In this exercise, print only the lines of the records below from the one with "nav bar eingefügt wie bei login" through the one with "# Initial setup", inclusive. Pictures are not part of the copy.

....

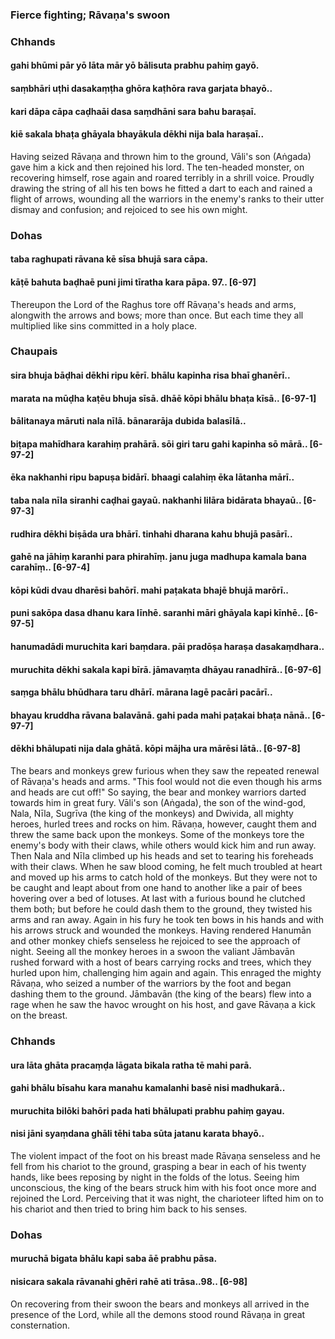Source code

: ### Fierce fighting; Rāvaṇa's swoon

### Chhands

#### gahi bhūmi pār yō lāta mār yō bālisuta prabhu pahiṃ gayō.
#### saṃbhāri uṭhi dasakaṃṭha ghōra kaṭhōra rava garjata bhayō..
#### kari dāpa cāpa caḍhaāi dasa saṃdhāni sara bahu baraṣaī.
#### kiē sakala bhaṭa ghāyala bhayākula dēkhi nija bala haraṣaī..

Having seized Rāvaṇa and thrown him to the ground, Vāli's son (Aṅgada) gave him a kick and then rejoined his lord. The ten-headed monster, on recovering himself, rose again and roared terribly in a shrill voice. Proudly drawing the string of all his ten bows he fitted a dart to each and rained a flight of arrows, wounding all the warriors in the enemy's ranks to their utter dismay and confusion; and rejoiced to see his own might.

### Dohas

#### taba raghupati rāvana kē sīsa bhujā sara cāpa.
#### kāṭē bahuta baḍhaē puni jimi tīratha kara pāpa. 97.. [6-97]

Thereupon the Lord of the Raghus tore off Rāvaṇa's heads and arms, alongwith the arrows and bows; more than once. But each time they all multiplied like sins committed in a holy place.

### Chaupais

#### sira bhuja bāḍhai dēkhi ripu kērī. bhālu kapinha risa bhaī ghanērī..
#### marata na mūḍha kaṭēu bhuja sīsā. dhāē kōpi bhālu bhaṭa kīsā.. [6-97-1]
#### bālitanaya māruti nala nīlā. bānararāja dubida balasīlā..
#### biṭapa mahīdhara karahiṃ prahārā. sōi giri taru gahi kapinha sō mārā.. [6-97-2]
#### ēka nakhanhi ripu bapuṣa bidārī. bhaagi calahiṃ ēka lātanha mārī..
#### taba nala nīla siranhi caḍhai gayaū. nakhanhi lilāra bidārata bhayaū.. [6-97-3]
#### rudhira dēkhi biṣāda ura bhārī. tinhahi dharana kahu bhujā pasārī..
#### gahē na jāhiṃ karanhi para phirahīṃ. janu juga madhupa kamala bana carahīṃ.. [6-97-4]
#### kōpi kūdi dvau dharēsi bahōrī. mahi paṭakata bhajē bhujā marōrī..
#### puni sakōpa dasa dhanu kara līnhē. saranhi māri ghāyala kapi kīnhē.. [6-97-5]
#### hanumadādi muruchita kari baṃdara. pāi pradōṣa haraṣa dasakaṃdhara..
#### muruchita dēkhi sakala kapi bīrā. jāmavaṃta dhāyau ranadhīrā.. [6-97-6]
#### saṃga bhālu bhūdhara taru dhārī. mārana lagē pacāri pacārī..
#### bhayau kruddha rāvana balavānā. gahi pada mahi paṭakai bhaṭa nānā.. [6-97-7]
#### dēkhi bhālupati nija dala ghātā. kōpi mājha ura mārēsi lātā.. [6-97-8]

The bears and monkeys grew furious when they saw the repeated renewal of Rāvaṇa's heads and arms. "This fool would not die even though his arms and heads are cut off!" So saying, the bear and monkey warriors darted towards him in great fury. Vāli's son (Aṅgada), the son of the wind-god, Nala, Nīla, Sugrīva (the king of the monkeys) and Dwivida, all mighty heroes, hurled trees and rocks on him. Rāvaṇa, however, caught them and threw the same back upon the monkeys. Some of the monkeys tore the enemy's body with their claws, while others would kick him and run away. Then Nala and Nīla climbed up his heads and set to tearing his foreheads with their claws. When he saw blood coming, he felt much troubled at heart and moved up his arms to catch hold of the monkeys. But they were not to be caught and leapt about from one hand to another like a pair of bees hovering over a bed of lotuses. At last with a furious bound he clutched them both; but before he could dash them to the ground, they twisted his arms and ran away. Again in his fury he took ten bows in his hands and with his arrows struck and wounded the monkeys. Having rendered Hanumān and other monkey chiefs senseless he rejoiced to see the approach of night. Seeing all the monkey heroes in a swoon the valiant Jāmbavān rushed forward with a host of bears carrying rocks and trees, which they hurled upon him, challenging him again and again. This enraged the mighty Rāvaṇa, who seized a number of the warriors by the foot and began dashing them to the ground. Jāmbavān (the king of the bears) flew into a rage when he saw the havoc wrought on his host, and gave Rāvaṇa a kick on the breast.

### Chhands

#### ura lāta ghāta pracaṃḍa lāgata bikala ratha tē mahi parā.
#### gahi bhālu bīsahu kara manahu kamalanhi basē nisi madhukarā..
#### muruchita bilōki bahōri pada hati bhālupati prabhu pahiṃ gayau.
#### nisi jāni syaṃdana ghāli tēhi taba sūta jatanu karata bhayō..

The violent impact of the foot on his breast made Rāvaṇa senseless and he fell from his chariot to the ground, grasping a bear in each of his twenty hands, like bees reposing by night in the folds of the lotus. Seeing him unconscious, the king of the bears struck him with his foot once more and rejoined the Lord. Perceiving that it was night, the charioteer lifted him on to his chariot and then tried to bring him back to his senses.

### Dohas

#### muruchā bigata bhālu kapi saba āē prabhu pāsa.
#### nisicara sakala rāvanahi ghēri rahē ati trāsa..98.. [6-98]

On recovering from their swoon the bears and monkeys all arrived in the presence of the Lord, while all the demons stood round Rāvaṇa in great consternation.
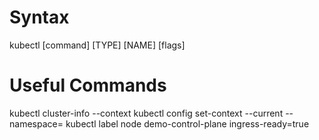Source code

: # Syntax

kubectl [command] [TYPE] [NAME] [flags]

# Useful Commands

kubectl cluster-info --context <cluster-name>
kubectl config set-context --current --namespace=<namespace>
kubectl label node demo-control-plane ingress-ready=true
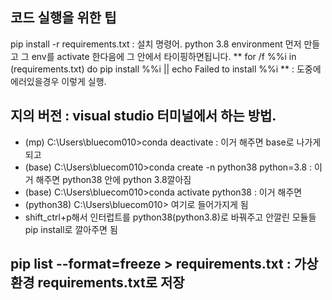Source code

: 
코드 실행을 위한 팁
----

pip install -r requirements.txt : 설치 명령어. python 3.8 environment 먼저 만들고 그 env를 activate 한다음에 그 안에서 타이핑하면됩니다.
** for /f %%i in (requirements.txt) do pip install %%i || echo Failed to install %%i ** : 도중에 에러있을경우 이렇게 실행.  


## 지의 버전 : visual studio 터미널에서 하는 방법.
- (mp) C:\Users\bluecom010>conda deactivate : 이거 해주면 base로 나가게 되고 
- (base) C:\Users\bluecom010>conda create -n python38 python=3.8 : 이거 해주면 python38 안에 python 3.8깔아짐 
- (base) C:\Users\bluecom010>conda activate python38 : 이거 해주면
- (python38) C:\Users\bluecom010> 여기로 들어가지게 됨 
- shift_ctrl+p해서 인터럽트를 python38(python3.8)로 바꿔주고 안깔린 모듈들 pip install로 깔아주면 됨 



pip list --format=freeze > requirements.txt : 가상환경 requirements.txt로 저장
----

....

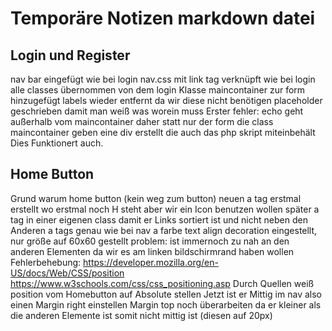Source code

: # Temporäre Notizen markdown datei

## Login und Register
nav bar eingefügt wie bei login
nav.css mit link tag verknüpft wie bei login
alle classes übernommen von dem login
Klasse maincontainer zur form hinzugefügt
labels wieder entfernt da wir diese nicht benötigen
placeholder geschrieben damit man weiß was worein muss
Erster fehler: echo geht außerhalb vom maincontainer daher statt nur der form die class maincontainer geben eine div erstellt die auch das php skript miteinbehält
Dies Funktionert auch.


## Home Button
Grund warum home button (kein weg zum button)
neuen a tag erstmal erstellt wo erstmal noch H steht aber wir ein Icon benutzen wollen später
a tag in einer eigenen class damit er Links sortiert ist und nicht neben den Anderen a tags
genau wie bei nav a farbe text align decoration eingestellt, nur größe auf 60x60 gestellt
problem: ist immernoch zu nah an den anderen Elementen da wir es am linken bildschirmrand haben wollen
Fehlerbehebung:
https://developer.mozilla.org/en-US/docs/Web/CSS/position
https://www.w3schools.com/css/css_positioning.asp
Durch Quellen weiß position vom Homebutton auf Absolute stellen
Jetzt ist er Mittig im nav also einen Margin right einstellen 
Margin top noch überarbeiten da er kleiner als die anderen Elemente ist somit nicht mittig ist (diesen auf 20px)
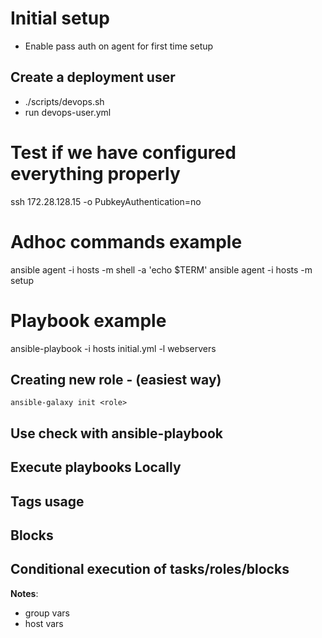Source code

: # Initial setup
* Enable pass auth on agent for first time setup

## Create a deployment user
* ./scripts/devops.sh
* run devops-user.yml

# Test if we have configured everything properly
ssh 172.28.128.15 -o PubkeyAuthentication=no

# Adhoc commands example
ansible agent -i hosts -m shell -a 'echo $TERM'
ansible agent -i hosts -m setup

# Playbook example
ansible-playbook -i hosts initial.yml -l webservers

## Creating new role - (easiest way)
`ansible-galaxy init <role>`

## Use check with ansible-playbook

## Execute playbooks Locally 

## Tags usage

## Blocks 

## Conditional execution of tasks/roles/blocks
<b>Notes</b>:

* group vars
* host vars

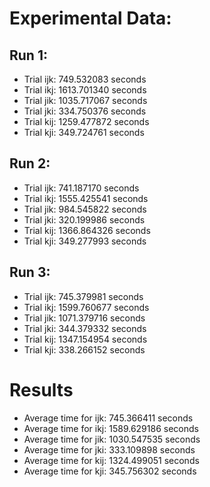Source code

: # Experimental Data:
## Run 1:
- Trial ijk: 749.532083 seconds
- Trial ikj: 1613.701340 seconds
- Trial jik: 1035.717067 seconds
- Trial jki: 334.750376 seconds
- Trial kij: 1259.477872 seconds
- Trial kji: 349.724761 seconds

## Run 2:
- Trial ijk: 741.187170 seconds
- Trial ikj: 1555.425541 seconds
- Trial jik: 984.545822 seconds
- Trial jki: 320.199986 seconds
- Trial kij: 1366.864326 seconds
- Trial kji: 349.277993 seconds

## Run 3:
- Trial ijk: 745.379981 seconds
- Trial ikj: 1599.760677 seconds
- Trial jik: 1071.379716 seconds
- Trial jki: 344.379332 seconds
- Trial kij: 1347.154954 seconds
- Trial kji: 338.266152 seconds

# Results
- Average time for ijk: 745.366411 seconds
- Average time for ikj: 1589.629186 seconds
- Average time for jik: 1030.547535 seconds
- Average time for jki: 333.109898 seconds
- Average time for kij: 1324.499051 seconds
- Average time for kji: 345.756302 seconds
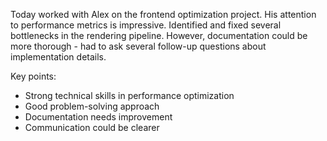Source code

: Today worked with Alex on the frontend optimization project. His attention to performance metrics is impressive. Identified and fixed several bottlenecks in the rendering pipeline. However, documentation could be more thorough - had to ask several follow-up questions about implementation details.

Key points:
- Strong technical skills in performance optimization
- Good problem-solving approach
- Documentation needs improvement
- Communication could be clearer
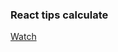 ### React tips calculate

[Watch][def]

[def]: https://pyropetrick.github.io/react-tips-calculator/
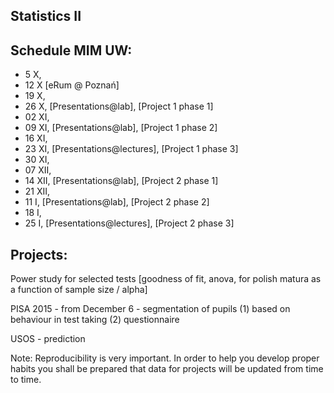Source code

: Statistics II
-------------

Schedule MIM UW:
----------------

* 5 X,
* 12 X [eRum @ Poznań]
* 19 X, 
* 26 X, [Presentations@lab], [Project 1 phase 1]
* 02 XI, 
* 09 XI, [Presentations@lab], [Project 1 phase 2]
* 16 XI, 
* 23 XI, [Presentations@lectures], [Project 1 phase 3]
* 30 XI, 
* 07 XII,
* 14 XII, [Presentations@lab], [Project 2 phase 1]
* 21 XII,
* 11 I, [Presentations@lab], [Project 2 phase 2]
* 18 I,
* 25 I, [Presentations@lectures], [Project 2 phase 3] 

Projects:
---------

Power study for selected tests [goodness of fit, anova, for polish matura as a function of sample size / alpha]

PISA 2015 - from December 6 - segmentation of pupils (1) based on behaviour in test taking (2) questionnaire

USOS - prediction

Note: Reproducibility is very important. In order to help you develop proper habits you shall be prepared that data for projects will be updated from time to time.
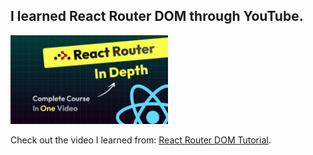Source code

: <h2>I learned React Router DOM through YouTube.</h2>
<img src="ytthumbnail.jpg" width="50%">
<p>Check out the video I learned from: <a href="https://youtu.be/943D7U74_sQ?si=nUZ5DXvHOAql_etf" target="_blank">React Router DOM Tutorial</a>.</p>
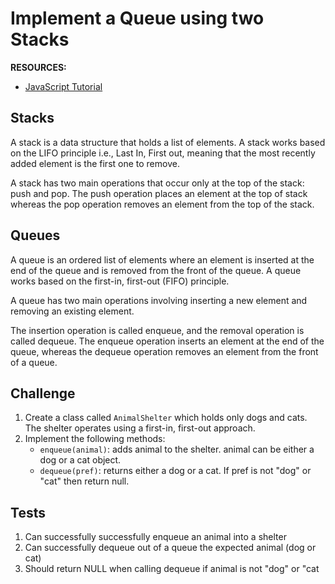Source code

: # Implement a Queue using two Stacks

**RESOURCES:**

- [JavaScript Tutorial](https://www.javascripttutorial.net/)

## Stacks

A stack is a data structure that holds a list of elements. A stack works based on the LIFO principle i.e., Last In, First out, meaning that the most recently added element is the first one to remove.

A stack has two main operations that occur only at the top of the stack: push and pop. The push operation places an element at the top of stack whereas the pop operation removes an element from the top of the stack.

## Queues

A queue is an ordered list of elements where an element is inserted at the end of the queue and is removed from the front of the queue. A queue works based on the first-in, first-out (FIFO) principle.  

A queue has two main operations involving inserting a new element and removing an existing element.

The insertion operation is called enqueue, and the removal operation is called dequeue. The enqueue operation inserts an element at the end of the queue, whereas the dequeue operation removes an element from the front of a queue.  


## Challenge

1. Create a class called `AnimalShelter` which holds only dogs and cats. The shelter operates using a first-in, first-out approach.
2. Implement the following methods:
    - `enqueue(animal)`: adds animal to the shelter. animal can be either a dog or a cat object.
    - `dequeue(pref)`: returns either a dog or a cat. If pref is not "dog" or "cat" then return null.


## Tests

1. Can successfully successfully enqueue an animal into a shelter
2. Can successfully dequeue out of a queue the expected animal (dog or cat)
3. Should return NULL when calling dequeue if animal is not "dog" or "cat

....

### [RESPONSE BOX]
nav bar eingefügt wie bei login
nav.css mit link tag verknüpft wie bei login
alle classes übernommen von dem login
Klasse maincontainer zur form hinzugefügt
labels wieder entfernt da wir diese nicht benötigen
placeholder geschrieben damit man weiß was worein muss
Erster fehler: echo geht außerhalb vom maincontainer daher statt nur der form die class maincontainer geben eine div erstellt die auch das php skript miteinbehält
Dies Funktionert auch.


## Home Button
Grund warum home button (kein weg zum button)
neuen a tag erstmal erstellt wo erstmal noch H steht aber wir ein Icon benutzen wollen später
a tag in einer eigenen class damit er Links sortiert ist und nicht neben den Anderen a tags
genau wie bei nav a farbe text align decoration eingestellt, nur größe auf 60x60 gestellt
problem: ist immernoch zu nah an den anderen Elementen da wir es am linken bildschirmrand haben wollen
Fehlerbehebung:
https://developer.mozilla.org/en-US/docs/Web/CSS/position
https://www.w3schools.com/css/css_positioning.asp
Durch Quellen weiß position vom Homebutton auf Absolute stellen
Jetzt ist er Mittig im nav also einen Margin right einstellen 
Margin top noch überarbeiten da er kleiner als die anderen Elemente ist somit nicht mittig ist (diesen auf 20px)
Source code

: # Initial setup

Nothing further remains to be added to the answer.